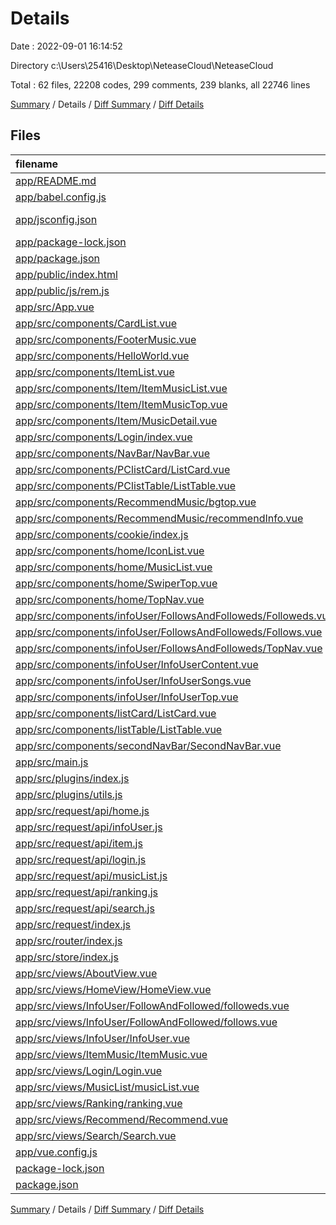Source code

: # Details

Date : 2022-09-01 16:14:52

Directory c:\\Users\\25416\\Desktop\\NeteaseCloud\\NeteaseCloud

Total : 62 files,  22208 codes, 299 comments, 239 blanks, all 22746 lines

[Summary](results.md) / Details / [Diff Summary](diff.md) / [Diff Details](diff-details.md)

## Files
| filename | language | code | comment | blank | total |
| :--- | :--- | ---: | ---: | ---: | ---: |
| [app/README.md](/app/README.md) | Markdown | 15 | 0 | 5 | 20 |
| [app/babel.config.js](/app/babel.config.js) | JavaScript | 15 | 0 | 1 | 16 |
| [app/jsconfig.json](/app/jsconfig.json) | JSON with Comments | 8 | 12 | 0 | 20 |
| [app/package-lock.json](/app/package-lock.json) | JSON | 17,808 | 0 | 1 | 17,809 |
| [app/package.json](/app/package.json) | JSON | 33 | 0 | 1 | 34 |
| [app/public/index.html](/app/public/index.html) | HTML | 19 | 1 | 1 | 21 |
| [app/public/js/rem.js](/app/public/js/rem.js) | JavaScript | 15 | 3 | 0 | 18 |
| [app/src/App.vue](/app/src/App.vue) | Vue | 33 | 0 | 4 | 37 |
| [app/src/components/CardList.vue](/app/src/components/CardList.vue) | Vue | 80 | 0 | 4 | 84 |
| [app/src/components/FooterMusic.vue](/app/src/components/FooterMusic.vue) | Vue | 144 | 7 | 5 | 156 |
| [app/src/components/HelloWorld.vue](/app/src/components/HelloWorld.vue) | Vue | 57 | 0 | 3 | 60 |
| [app/src/components/ItemList.vue](/app/src/components/ItemList.vue) | Vue | 104 | 6 | 3 | 113 |
| [app/src/components/Item/ItemMusicList.vue](/app/src/components/Item/ItemMusicList.vue) | Vue | 92 | 3 | 2 | 97 |
| [app/src/components/Item/ItemMusicTop.vue](/app/src/components/Item/ItemMusicTop.vue) | Vue | 234 | 2 | 4 | 240 |
| [app/src/components/Item/MusicDetail.vue](/app/src/components/Item/MusicDetail.vue) | Vue | 326 | 16 | 5 | 347 |
| [app/src/components/Login/index.vue](/app/src/components/Login/index.vue) | Vue | 105 | 0 | 3 | 108 |
| [app/src/components/NavBar/NavBar.vue](/app/src/components/NavBar/NavBar.vue) | Vue | 81 | 2 | 5 | 88 |
| [app/src/components/PClistCard/ListCard.vue](/app/src/components/PClistCard/ListCard.vue) | Vue | 121 | 7 | 8 | 136 |
| [app/src/components/PClistTable/ListTable.vue](/app/src/components/PClistTable/ListTable.vue) | Vue | 184 | 9 | 18 | 211 |
| [app/src/components/RecommendMusic/bgtop.vue](/app/src/components/RecommendMusic/bgtop.vue) | Vue | 30 | 0 | 3 | 33 |
| [app/src/components/RecommendMusic/recommendInfo.vue](/app/src/components/RecommendMusic/recommendInfo.vue) | Vue | 92 | 1 | 13 | 106 |
| [app/src/components/cookie/index.js](/app/src/components/cookie/index.js) | JavaScript | 22 | 3 | 4 | 29 |
| [app/src/components/home/IconList.vue](/app/src/components/home/IconList.vue) | Vue | 69 | 0 | 4 | 73 |
| [app/src/components/home/MusicList.vue](/app/src/components/home/MusicList.vue) | Vue | 103 | 1 | 5 | 109 |
| [app/src/components/home/SwiperTop.vue](/app/src/components/home/SwiperTop.vue) | Vue | 52 | 6 | 4 | 62 |
| [app/src/components/home/TopNav.vue](/app/src/components/home/TopNav.vue) | Vue | 49 | 0 | 3 | 52 |
| [app/src/components/infoUser/FollowsAndFolloweds/Followeds.vue](/app/src/components/infoUser/FollowsAndFolloweds/Followeds.vue) | Vue | 105 | 13 | 9 | 127 |
| [app/src/components/infoUser/FollowsAndFolloweds/Follows.vue](/app/src/components/infoUser/FollowsAndFolloweds/Follows.vue) | Vue | 84 | 6 | 7 | 97 |
| [app/src/components/infoUser/FollowsAndFolloweds/TopNav.vue](/app/src/components/infoUser/FollowsAndFolloweds/TopNav.vue) | Vue | 75 | 5 | 4 | 84 |
| [app/src/components/infoUser/InfoUserContent.vue](/app/src/components/infoUser/InfoUserContent.vue) | Vue | 61 | 1 | 2 | 64 |
| [app/src/components/infoUser/InfoUserSongs.vue](/app/src/components/infoUser/InfoUserSongs.vue) | Vue | 20 | 0 | 2 | 22 |
| [app/src/components/infoUser/InfoUserTop.vue](/app/src/components/infoUser/InfoUserTop.vue) | Vue | 65 | 1 | 2 | 68 |
| [app/src/components/listCard/ListCard.vue](/app/src/components/listCard/ListCard.vue) | Vue | 122 | 7 | 8 | 137 |
| [app/src/components/listTable/ListTable.vue](/app/src/components/listTable/ListTable.vue) | Vue | 201 | 4 | 16 | 221 |
| [app/src/components/secondNavBar/SecondNavBar.vue](/app/src/components/secondNavBar/SecondNavBar.vue) | Vue | 87 | 1 | 5 | 93 |
| [app/src/main.js](/app/src/main.js) | JavaScript | 20 | 2 | 3 | 25 |
| [app/src/plugins/index.js](/app/src/plugins/index.js) | JavaScript | 9 | 0 | 0 | 9 |
| [app/src/plugins/utils.js](/app/src/plugins/utils.js) | JavaScript | 49 | 13 | 6 | 68 |
| [app/src/request/api/home.js](/app/src/request/api/home.js) | JavaScript | 16 | 10 | 4 | 30 |
| [app/src/request/api/infoUser.js](/app/src/request/api/infoUser.js) | JavaScript | 16 | 10 | 1 | 27 |
| [app/src/request/api/item.js](/app/src/request/api/item.js) | JavaScript | 10 | 5 | 3 | 18 |
| [app/src/request/api/login.js](/app/src/request/api/login.js) | JavaScript | 13 | 8 | 1 | 22 |
| [app/src/request/api/musicList.js](/app/src/request/api/musicList.js) | JavaScript | 7 | 4 | 1 | 12 |
| [app/src/request/api/ranking.js](/app/src/request/api/ranking.js) | JavaScript | 7 | 4 | 1 | 12 |
| [app/src/request/api/search.js](/app/src/request/api/search.js) | JavaScript | 4 | 2 | 4 | 10 |
| [app/src/request/index.js](/app/src/request/index.js) | JavaScript | 11 | 12 | 3 | 26 |
| [app/src/router/index.js](/app/src/router/index.js) | JavaScript | 82 | 26 | 4 | 112 |
| [app/src/store/index.js](/app/src/store/index.js) | JavaScript | 200 | 31 | 3 | 234 |
| [app/src/views/AboutView.vue](/app/src/views/AboutView.vue) | Vue | 5 | 0 | 1 | 6 |
| [app/src/views/HomeView/HomeView.vue](/app/src/views/HomeView/HomeView.vue) | Vue | 23 | 1 | 4 | 28 |
| [app/src/views/InfoUser/FollowAndFollowed/followeds.vue](/app/src/views/InfoUser/FollowAndFollowed/followeds.vue) | Vue | 39 | 12 | 6 | 57 |
| [app/src/views/InfoUser/FollowAndFollowed/follows.vue](/app/src/views/InfoUser/FollowAndFollowed/follows.vue) | Vue | 39 | 5 | 8 | 52 |
| [app/src/views/InfoUser/InfoUser.vue](/app/src/views/InfoUser/InfoUser.vue) | Vue | 241 | 5 | 2 | 248 |
| [app/src/views/ItemMusic/ItemMusic.vue](/app/src/views/ItemMusic/ItemMusic.vue) | Vue | 47 | 8 | 4 | 59 |
| [app/src/views/Login/Login.vue](/app/src/views/Login/Login.vue) | Vue | 11 | 0 | 2 | 13 |
| [app/src/views/MusicList/musicList.vue](/app/src/views/MusicList/musicList.vue) | Vue | 143 | 8 | 2 | 153 |
| [app/src/views/Ranking/ranking.vue](/app/src/views/Ranking/ranking.vue) | Vue | 341 | 10 | 2 | 353 |
| [app/src/views/Recommend/Recommend.vue](/app/src/views/Recommend/Recommend.vue) | Vue | 27 | 0 | 4 | 31 |
| [app/src/views/Search/Search.vue](/app/src/views/Search/Search.vue) | Vue | 94 | 5 | 4 | 103 |
| [app/vue.config.js](/app/vue.config.js) | JavaScript | 14 | 1 | 0 | 15 |
| [package-lock.json](/package-lock.json) | JSON | 24 | 0 | 1 | 25 |
| [package.json](/package.json) | JSON | 5 | 0 | 1 | 6 |

[Summary](results.md) / Details / [Diff Summary](diff.md) / [Diff Details](diff-details.md)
■ ■ ■ ■ ■ ■ ■
_Work instruction_:
Which lines of the data hold the string "views"? Return each of them.

_Exercise solution_:
| [app/src/views/AboutView.vue](/app/src/views/AboutView.vue) | Vue | 5 | 0 | 1 | 6 |
| [app/src/views/HomeView/HomeView.vue](/app/src/views/HomeView/HomeView.vue) | Vue | 23 | 1 | 4 | 28 |
| [app/src/views/InfoUser/FollowAndFollowed/followeds.vue](/app/src/views/InfoUser/FollowAndFollowed/followeds.vue) | Vue | 39 | 12 | 6 | 57 |
| [app/src/views/InfoUser/FollowAndFollowed/follows.vue](/app/src/views/InfoUser/FollowAndFollowed/follows.vue) | Vue | 39 | 5 | 8 | 52 |
| [app/src/views/InfoUser/InfoUser.vue](/app/src/views/InfoUser/InfoUser.vue) | Vue | 241 | 5 | 2 | 248 |
| [app/src/views/ItemMusic/ItemMusic.vue](/app/src/views/ItemMusic/ItemMusic.vue) | Vue | 47 | 8 | 4 | 59 |
| [app/src/views/Login/Login.vue](/app/src/views/Login/Login.vue) | Vue | 11 | 0 | 2 | 13 |
| [app/src/views/MusicList/musicList.vue](/app/src/views/MusicList/musicList.vue) | Vue | 143 | 8 | 2 | 153 |
| [app/src/views/Ranking/ranking.vue](/app/src/views/Ranking/ranking.vue) | Vue | 341 | 10 | 2 | 353 |
| [app/src/views/Recommend/Recommend.vue](/app/src/views/Recommend/Recommend.vue) | Vue | 27 | 0 | 4 | 31 |
| [app/src/views/Search/Search.vue](/app/src/views/Search/Search.vue) | Vue | 94 | 5 | 4 | 103 |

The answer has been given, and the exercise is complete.